((
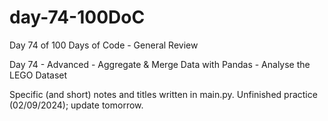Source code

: # day-74-100DoC
Day 74 of 100 Days of Code - General Review

Day 74 - Advanced - Aggregate & Merge Data with Pandas - Analyse the LEGO Dataset

Specific (and short) notes and titles written in main.py.
  Unfinished practice (02/09/2024); update tomorrow.

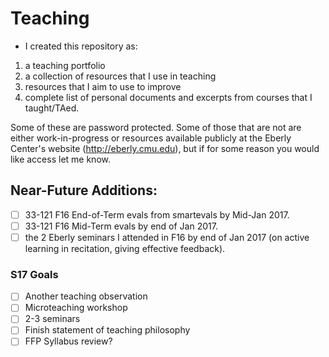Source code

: # Teaching


  * I created this repository as:
1. a teaching portfolio 
2. a collection of resources that I use in teaching
3. resources that I aim to use to improve
4. complete list of personal documents and excerpts from courses that I taught/TAed.

Some of these are password protected. Some of those that are not are either work-in-progress or resources available publicly at the Eberly Center's website (http://eberly.cmu.edu), but if for some reason you would like access let me know.

## Near-Future Additions:
- [ ] 33-121 F16 End-of-Term evals from smartevals by Mid-Jan 2017.
- [ ] 33-121 F16 Mid-Term evals by end of Jan 2017.
- [ ] the 2 Eberly seminars I attended in F16 by end of Jan 2017 (on active learning in recitation, giving effective feedback).

### S17 Goals
- [ ] Another teaching observation
- [ ] Microteaching workshop
- [ ] 2-3 seminars
- [ ] Finish statement of teaching philosophy
- [ ] FFP Syllabus review? 
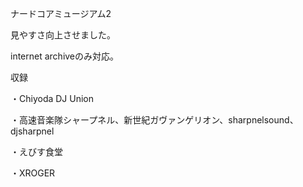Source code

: ナードコアミュージアム2

見やすさ向上させました。

internet archiveのみ対応。

収録

・Chiyoda DJ Union

・高速音楽隊シャープネル、新世紀ガヴァンゲリオン、sharpnelsound、djsharpnel

・えびす食堂

・XROGER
))
__WHAT YOU SHOULD DO__: Every line above is to be given again exactly, apart from the pictures.

__OUTPUT__:
Source code

: # day-74-100DoC
Day 74 of 100 Days of Code - General Review

Day 74 - Advanced - Aggregate & Merge Data with Pandas - Analyse the LEGO Dataset

Specific (and short) notes and titles written in main.py.
  Unfinished practice (02/09/2024); update tomorrow.

Source code

: # Teaching


  * I created this repository as:
1. a teaching portfolio 
2. a collection of resources that I use in teaching
3. resources that I aim to use to improve
4. complete list of personal documents and excerpts from courses that I taught/TAed.

Some of these are password protected. Some of those that are not are either work-in-progress or resources available publicly at the Eberly Center's website (http://eberly.cmu.edu), but if for some reason you would like access let me know.

## Near-Future Additions:
- [ ] 33-121 F16 End-of-Term evals from smartevals by Mid-Jan 2017.
- [ ] 33-121 F16 Mid-Term evals by end of Jan 2017.
- [ ] the 2 Eberly seminars I attended in F16 by end of Jan 2017 (on active learning in recitation, giving effective feedback).

### S17 Goals
- [ ] Another teaching observation
- [ ] Microteaching workshop
- [ ] 2-3 seminars
- [ ] Finish statement of teaching philosophy
- [ ] FFP Syllabus review? 
Source code

: ナードコアミュージアム2

見やすさ向上させました。

internet archiveのみ対応。

収録

・Chiyoda DJ Union

・高速音楽隊シャープネル、新世紀ガヴァンゲリオン、sharpnelsound、djsharpnel

・えびす食堂

・XROGER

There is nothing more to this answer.